But I also thought – ok, this is a bad virus but so is the flu, especially this year. The flu kills people all the time, even healthy people. The flu has killed many more people than this. Wash your hands, don’t go to work when you’re sick – things we should have been doing already. I thought all of this, despite being pretty well informed about current events (including listening to a fair number of podcasts focused on the virus) and with some working knowledge of communicable disease and how public health works with CD. I came around to a fuller understanding pretty rapidly – but I also spent days almost entirely immersed in information from very reputable sources. The fact that I started where I did despite my position in the world gives me some level of empathy for the people who for a time were still wondering, ‘why is this such a big deal?’

But after weeks of being in the thick of this heartbreak, I no longer have that empathy for people who continue to hold that perspective.
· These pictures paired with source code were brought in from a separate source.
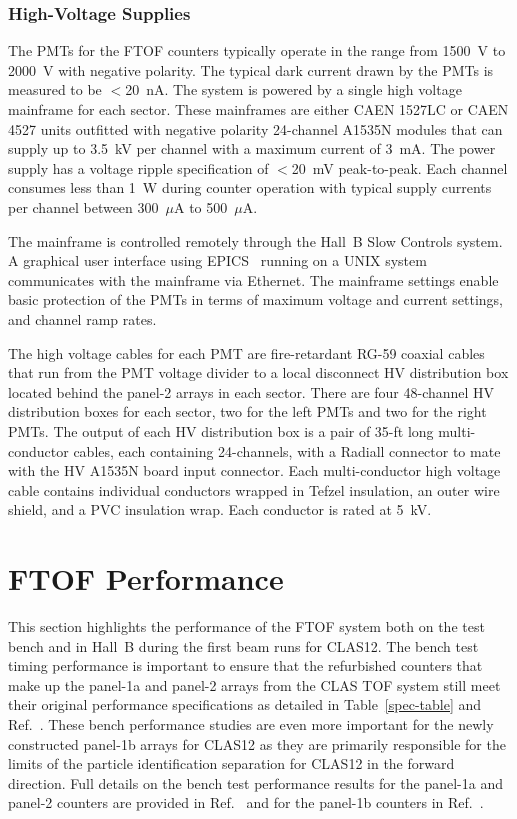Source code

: \documentclass[3p,times,twocolumn]{elsarticle}
\begin{document}
\subsubsection{High-Voltage Supplies}

The PMTs for the FTOF counters typically operate in the range from 1500~V to 2000~V with negative
polarity. The typical dark current drawn by the PMTs is measured to be $<$20~nA. The system is powered
by a single high voltage mainframe for each sector. These mainframes are either CAEN 1527LC or CAEN 4527
units outfitted with negative polarity 24-channel A1535N modules that can supply up to 3.5~kV per channel with
a maximum current of 3~mA. The power supply has a voltage ripple specification of $<$20~mV peak-to-peak.
Each channel consumes less than 1~W during counter operation with typical supply currents per channel between
300~$\mu$A to 500~$\mu$A.

The mainframe is controlled remotely through the Hall~B Slow Controls system. A graphical user interface
using EPICS~\cite{epics} running on a UNIX system communicates with the mainframe via Ethernet. The
mainframe settings enable basic protection of the PMTs in terms of maximum voltage and current settings,
and channel ramp rates.

The high voltage cables for each PMT are fire-retardant RG-59 coaxial cables that run from the PMT
voltage divider to a local disconnect HV distribution box located behind the panel-2 arrays in each
sector. There are four 48-channel HV distribution boxes for each sector, two for the left PMTs and two
for the right PMTs. The output of each HV distribution box is a pair of 35-ft long multi-conductor cables,
each containing 24-channels, with a Radiall connector to mate with the HV A1535N board input connector.
Each multi-conductor high voltage cable contains individual conductors wrapped in Tefzel insulation, an outer
wire shield, and a PVC insulation wrap. Each conductor is rated at 5~kV.

\section{FTOF Performance}
\label{sec:performance}

This section highlights the performance of the FTOF system both on the test bench and in Hall~B during
the first beam runs for CLAS12. The bench test timing performance is important to ensure that the
refurbished counters that make up the panel-1a and panel-2 arrays from the CLAS TOF system still meet
their original performance specifications as detailed in Table~\ref{spec-table} and Ref.~\cite{tof-nim}. These
bench performance studies are even more important for the newly constructed panel-1b arrays for CLAS12
as they are primarily responsible for the limits of the particle identification separation for CLAS12 in the
forward direction. Full details on the bench test performance results for the panel-1a and panel-2 counters
are provided in Ref.~\cite{dsc-cn2013-001} and for the panel-1b counters in Ref.~\cite{nim-p1b}.
\end{document}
My parents are among that group, which makes me angry and also terrified. A week ago when I called my mom she told me she’d just been to the doctor for swelling and pain in her hand and discovered her blood pressure was 200/90. Like, the woman could have had a stroke any minute. She hadn’t been tracking her BP like she should have (she’s on medication already) and though they were able to get it down to a safe range by that evening with more meds, it’s still not consistently where it should be. And yet she continues to take my nephew to Target or go to the grocery store just for fun. My dad is still working part time and while his health risk is lower, he’s still in his 70’s.

I rattled off the numbers from the lifecare center for her: of 120 residents who were in the facility when the outbreak began, 67 of them have tested positive. There are 35 deaths associated with the center (they may not all be residents) and 56 total in King County as of today. I don’t know if it had the impact I wanted it to, but I hope it did something.

There is so much more I want to write about. About this situation and the world that is now and maybe what will come, yes, but also about the things in life where joy still exists. Because I think it may become harder and harder for all of us to remember that joy, whether because we are isolated or ill or grieving. But joy is what keeps us afloat in the slog of anxiety and uncertainty.

Here are the small joys right now:

Ansel turned 5 yesterday! Two weeks ago we celebrated with friends by renting out the planetarium at a community college where Ansel and all of their friends got a personal show about planets and then ate galaxy cake (with frosting colored so black their poop was green!) and ran around in their new astronaut costume with their friends. (I am grateful that mere logistics made that party happen early) Ansel is very much into space right now and, as such, asked for a real telescope – it was in fact, the only thing they asked for. We sprung for a fancy one and last night we found Uranus and Ansel about died with happiness. They are such a light in the world, their brain so unique, their heart so tender. I am grateful for the challenge and adventure of raising this small human.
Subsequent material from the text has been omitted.